• [Problem to work on] Please go through the listing below and count the lines where the string "true" appears. Answer with the number only.

• [Excerpted records]
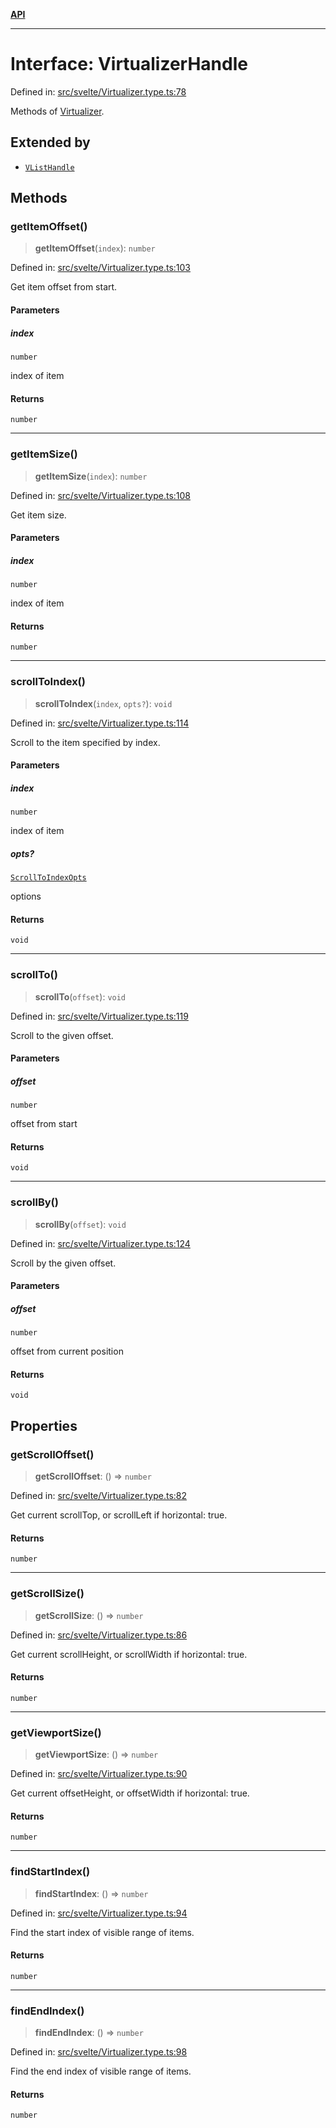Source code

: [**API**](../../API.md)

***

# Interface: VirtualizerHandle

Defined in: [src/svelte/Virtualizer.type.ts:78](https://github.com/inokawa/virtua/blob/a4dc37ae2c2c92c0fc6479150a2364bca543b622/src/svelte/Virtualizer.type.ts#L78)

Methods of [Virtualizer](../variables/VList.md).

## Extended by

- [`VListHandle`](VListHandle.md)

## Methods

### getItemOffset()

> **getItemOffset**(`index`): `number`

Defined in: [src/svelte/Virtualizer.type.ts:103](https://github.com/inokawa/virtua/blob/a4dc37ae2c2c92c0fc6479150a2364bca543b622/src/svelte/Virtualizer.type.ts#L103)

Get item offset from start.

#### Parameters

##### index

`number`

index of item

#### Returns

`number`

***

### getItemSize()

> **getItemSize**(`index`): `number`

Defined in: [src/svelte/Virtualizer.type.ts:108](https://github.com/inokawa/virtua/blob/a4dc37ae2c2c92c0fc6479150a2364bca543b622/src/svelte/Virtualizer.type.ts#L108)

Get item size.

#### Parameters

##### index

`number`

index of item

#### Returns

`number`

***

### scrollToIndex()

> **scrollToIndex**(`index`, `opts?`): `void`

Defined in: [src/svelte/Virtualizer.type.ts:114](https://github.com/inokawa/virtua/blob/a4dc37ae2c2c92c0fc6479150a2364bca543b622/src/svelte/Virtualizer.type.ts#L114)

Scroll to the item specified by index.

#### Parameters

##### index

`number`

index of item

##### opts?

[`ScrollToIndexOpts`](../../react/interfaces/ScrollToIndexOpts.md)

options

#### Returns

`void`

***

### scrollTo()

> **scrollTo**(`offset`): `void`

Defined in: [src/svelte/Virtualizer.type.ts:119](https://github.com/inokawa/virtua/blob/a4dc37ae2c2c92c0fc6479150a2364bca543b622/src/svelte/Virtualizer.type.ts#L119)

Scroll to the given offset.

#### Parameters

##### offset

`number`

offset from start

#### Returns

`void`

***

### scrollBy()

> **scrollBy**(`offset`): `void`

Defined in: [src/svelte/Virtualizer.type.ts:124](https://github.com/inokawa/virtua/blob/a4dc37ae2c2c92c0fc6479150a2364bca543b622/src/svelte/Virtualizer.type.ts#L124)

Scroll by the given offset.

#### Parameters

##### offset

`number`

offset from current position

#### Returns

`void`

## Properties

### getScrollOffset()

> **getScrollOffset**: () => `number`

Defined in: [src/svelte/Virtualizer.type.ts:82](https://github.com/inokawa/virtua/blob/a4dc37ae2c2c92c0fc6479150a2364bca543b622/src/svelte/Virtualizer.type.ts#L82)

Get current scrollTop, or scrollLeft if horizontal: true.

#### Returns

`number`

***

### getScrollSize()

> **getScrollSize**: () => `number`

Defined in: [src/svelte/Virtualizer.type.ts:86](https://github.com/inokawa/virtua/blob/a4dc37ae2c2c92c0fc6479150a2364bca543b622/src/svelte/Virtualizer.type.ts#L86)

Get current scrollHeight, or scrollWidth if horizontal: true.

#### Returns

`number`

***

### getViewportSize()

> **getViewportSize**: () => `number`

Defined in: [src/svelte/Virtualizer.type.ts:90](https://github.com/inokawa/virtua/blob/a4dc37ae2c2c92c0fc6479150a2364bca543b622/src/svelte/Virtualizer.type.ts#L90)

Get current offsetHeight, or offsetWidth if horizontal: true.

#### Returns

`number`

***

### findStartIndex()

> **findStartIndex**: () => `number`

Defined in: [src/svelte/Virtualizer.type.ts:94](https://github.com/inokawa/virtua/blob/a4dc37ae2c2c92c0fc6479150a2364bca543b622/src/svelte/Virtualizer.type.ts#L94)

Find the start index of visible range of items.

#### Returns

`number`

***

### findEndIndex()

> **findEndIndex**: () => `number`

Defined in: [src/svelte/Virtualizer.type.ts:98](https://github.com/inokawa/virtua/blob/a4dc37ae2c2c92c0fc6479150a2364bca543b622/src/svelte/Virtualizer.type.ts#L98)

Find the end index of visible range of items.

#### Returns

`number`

• [Response below] 3